Most of us do not like a four-shot series. But if a breeder starts puppy shots at 5-6 weeks and does them every 3-4 weeks, then the way it works, the pups will not be covered some of the time, and a 4 shot series will be necessary.

Here's the thing, we don't know when the pups will not be under their mother's immunity. When it wears off is individual. Probably at 6 weeks that pup still has its mother's immunity and the shot doesn't provide the pup any opportunity to grow his own antibodies. The shot at 9-10 weeks will usually take, and should be boosted at 12-14 weeks. But if you are one that is not freaky about rabies at the same time, wait until 16 weeks and give the pup parvo, distemper, and rabies. 

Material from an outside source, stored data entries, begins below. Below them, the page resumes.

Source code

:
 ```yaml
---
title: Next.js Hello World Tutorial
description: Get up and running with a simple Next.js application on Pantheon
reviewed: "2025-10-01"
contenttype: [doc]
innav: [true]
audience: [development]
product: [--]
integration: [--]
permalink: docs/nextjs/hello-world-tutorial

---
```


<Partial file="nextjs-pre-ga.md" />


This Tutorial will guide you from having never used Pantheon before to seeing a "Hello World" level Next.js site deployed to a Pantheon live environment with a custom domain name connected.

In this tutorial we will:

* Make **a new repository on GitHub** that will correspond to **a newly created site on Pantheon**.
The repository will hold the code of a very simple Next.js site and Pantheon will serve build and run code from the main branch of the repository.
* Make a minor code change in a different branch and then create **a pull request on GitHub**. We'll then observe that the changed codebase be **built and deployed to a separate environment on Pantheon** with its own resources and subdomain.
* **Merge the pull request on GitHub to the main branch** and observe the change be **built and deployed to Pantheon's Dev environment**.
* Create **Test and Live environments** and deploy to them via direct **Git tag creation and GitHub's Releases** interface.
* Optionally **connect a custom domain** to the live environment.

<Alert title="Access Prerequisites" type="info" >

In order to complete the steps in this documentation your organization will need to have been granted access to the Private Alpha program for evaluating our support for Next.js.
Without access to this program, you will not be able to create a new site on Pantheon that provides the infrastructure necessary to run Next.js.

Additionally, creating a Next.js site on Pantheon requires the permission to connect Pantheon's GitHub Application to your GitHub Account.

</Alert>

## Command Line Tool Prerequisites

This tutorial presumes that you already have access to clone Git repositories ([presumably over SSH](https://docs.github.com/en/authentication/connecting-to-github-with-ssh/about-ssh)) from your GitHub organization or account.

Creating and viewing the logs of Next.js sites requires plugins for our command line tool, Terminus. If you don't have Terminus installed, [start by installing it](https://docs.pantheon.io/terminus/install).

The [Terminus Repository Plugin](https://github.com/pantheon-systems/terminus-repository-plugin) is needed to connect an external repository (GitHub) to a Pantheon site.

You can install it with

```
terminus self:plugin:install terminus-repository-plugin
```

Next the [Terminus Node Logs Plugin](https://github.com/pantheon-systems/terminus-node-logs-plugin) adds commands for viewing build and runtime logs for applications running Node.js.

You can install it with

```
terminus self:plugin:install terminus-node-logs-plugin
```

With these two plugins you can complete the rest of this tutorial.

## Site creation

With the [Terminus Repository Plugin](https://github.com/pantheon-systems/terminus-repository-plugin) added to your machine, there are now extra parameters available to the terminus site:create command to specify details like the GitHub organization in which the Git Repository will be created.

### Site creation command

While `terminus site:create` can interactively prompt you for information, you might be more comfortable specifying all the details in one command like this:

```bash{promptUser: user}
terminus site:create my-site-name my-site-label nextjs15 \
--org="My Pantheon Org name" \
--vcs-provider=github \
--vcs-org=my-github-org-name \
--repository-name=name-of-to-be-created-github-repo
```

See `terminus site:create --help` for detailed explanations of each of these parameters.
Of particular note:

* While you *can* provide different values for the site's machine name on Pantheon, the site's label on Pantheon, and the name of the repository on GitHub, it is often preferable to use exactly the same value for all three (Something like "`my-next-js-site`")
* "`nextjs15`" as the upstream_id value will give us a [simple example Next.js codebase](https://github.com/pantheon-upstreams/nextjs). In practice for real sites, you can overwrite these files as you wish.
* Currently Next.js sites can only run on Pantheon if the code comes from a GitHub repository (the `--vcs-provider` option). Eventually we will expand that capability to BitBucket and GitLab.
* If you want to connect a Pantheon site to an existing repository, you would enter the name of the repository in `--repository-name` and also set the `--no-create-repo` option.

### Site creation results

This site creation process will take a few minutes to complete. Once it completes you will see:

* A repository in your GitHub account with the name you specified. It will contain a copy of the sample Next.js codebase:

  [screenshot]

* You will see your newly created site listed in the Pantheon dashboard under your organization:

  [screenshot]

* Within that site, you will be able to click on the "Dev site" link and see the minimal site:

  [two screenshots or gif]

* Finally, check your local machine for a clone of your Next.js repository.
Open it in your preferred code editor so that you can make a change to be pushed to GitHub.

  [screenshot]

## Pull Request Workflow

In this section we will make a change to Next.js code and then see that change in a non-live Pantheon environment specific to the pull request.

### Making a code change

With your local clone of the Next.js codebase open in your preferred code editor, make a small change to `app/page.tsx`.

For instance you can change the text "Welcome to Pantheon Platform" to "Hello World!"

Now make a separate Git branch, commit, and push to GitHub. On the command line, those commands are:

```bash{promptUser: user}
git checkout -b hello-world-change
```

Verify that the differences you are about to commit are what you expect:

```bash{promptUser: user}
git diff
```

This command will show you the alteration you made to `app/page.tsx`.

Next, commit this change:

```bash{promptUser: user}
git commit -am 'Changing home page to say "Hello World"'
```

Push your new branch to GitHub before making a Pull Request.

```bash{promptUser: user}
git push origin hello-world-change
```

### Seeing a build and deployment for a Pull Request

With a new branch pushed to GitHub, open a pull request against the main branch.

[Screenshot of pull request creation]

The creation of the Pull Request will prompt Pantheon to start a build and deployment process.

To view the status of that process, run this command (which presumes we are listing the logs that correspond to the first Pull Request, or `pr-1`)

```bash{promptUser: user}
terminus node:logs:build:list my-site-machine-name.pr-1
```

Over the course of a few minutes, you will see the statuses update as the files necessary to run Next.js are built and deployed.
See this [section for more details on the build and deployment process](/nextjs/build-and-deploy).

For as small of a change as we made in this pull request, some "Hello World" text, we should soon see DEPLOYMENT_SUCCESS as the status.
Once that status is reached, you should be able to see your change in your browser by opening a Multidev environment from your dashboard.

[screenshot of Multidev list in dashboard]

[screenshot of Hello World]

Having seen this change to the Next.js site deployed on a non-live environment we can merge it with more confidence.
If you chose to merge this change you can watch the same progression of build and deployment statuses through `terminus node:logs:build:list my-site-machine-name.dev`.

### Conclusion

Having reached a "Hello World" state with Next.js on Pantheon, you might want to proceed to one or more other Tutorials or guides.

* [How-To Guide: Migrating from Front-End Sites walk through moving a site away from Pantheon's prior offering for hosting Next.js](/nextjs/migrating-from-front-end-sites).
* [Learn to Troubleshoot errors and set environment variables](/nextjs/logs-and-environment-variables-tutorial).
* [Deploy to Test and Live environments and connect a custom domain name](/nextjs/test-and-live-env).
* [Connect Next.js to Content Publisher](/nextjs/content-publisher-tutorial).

I usually have my vet give the first shot somewhere between 7 and 8 weeks. My adults are vaccinated and I don't have parvo or distemper hanging around, and I feel pretty confident in keeping them safe (until it happens) until then. I want to keep the puppies a couple of days after the first shots to ensure there are no reactions. They can start going home at this time. If I have them, if I keep one, then I will give second shots between 11 and and 12 weeks and then the last set at 16 weeks with rabies. I do not give lepto or lymes or bordatella vaccines. The parvo-distemper is a five-way that includes adenovirus and para-influenza, and something else. 

If you brought your pup home between 8 and 10 weeks, and got to the vet between 8 and 10 weeks, then the puppy will NEVER require 4 more sets, even if it had NO shots. 8, 12, 16 -- that is PLENTY. 

The whole point of this series is because we do not know when the immunity of the mother wears off. If that first set was ineffective, the baby is simply unprotected from that point until a few days after it's next set of shots. So if it got shots at 6 weeks, and it was unprotected, you got it to the vet at 9 weeks, that is when it's first shot kicks in, give it a couple of days to build up, and then the boost at 12 weeks good. 

Some vets like a 3-week interval between puppy shots. I would check your area and see how prevalent parvo is in your area, before agreeing to a 3-week interval. If it is more prevalent, I might keep the puppy under wraps -- not take it anywhere that has high dog-traffic. Until it has had that second set at 12 weeks. Maybe a little longer. 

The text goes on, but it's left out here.